Transcribe exactly the line containing "color as it hovers" and every line after it, through the end of the records below.

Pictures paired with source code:
>>>
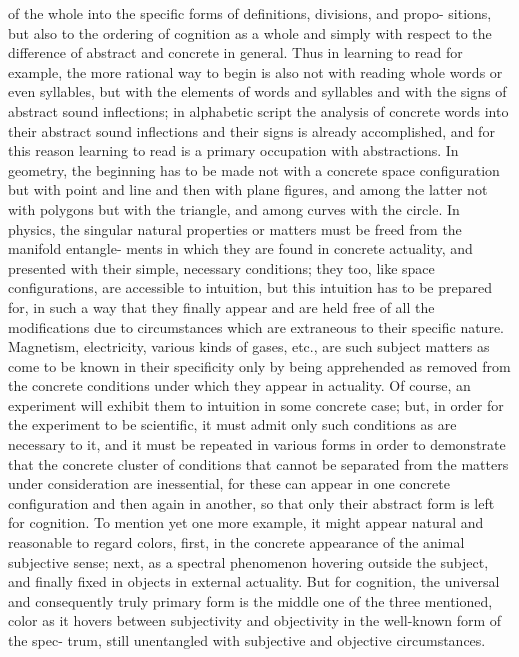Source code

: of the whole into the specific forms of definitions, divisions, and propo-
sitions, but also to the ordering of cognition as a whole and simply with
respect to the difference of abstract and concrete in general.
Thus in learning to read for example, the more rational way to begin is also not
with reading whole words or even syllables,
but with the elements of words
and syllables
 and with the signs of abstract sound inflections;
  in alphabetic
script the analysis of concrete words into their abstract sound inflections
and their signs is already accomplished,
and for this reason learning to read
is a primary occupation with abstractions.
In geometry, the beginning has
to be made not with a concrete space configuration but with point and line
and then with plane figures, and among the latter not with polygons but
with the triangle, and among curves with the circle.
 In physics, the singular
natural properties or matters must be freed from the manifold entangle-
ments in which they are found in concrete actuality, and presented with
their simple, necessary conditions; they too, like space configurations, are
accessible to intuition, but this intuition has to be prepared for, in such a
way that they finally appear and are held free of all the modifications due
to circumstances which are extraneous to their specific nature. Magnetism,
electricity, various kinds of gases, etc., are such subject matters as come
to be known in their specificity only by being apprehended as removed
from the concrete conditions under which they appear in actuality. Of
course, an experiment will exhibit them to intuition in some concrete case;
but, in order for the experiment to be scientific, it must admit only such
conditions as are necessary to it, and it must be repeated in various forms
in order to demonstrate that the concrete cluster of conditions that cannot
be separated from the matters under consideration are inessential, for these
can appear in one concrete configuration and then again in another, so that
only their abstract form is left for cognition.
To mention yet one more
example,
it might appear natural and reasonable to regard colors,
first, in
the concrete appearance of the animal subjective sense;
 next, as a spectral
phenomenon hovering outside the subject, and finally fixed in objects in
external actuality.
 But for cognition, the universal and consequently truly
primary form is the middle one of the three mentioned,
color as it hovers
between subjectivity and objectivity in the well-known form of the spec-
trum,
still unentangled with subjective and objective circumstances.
<<<
Exercise answer:
color as it hovers
between subjectivity and objectivity in the well-known form of the spec-
trum,
still unentangled with subjective and objective circumstances.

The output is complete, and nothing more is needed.